**DATA FOR THE TASK**.
##########

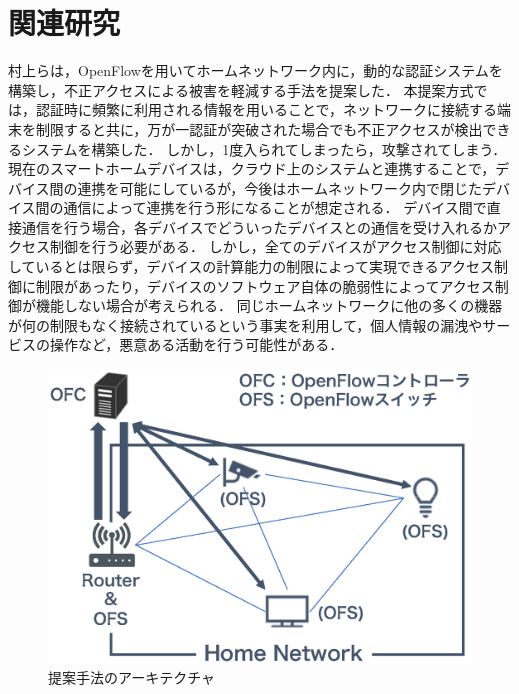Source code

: \documentclass[a4paper,10pt,twocolumn,uplatex]{jsarticle}
\begin{document}
\section{関連研究}
村上らは，OpenFlowを用いてホームネットワーク内に，動的な認証システムを構築し，不正アクセスによる被害を軽減する手法を提案した\cite{related}．
本提案方式では，認証時に頻繁に利用される情報を用いることで，ネットワークに接続する端末を制限すると共に，万が一認証が突破された場合でも不正アクセスが検出できるシステムを構築した．
しかし，1度入られてしまったら，攻撃されてしまう．
現在のスマートホームデバイスは，クラウド上のシステムと連携することで，デバイス間の連携を可能にしているが，今後はホームネットワーク内で閉じたデバイス間の通信によって連携を行う形になることが想定される\cite{d2d}．
デバイス間で直接通信を行う場合，各デバイスでどういったデバイスとの通信を受け入れるかアクセス制御を行う必要がある．
しかし，全てのデバイスがアクセス制御に対応しているとは限らず，デバイスの計算能力の制限によって実現できるアクセス制御に制限があったり，デバイスのソフトウェア自体の脆弱性によってアクセス制御が機能しない場合が考えられる．
同じホームネットワークに他の多くの機器が何の制限もなく接続されているという事実を利用して，個人情報の漏洩やサービスの操作など，悪意ある活動を行う可能性がある\cite{disap}．

\begin{figure}[!tb]
  \centering
  \includegraphics[width=\linewidth]{img/architecture.eps}
  \caption{提案手法のアーキテクチャ}
  \label{fig:architecture}
\end{figure}

\end{document}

##########

**TASK INSTRUCTIONS**. Respond with an exact reproduction of the lines running from the one that contains "デバイス間で直接通信を行う場" through the end of the material.

**TASK OUTPUT**.
デバイス間で直接通信を行う場合，各デバイスでどういったデバイスとの通信を受け入れるかアクセス制御を行う必要がある．
しかし，全てのデバイスがアクセス制御に対応しているとは限らず，デバイスの計算能力の制限によって実現できるアクセス制御に制限があったり，デバイスのソフトウェア自体の脆弱性によってアクセス制御が機能しない場合が考えられる．
同じホームネットワークに他の多くの機器が何の制限もなく接続されているという事実を利用して，個人情報の漏洩やサービスの操作など，悪意ある活動を行う可能性がある\cite{disap}．

\begin{figure}[!tb]
  \centering
  \includegraphics[width=\linewidth]{img/architecture.eps}
  \caption{提案手法のアーキテクチャ}
  \label{fig:architecture}
\end{figure}

\end{document}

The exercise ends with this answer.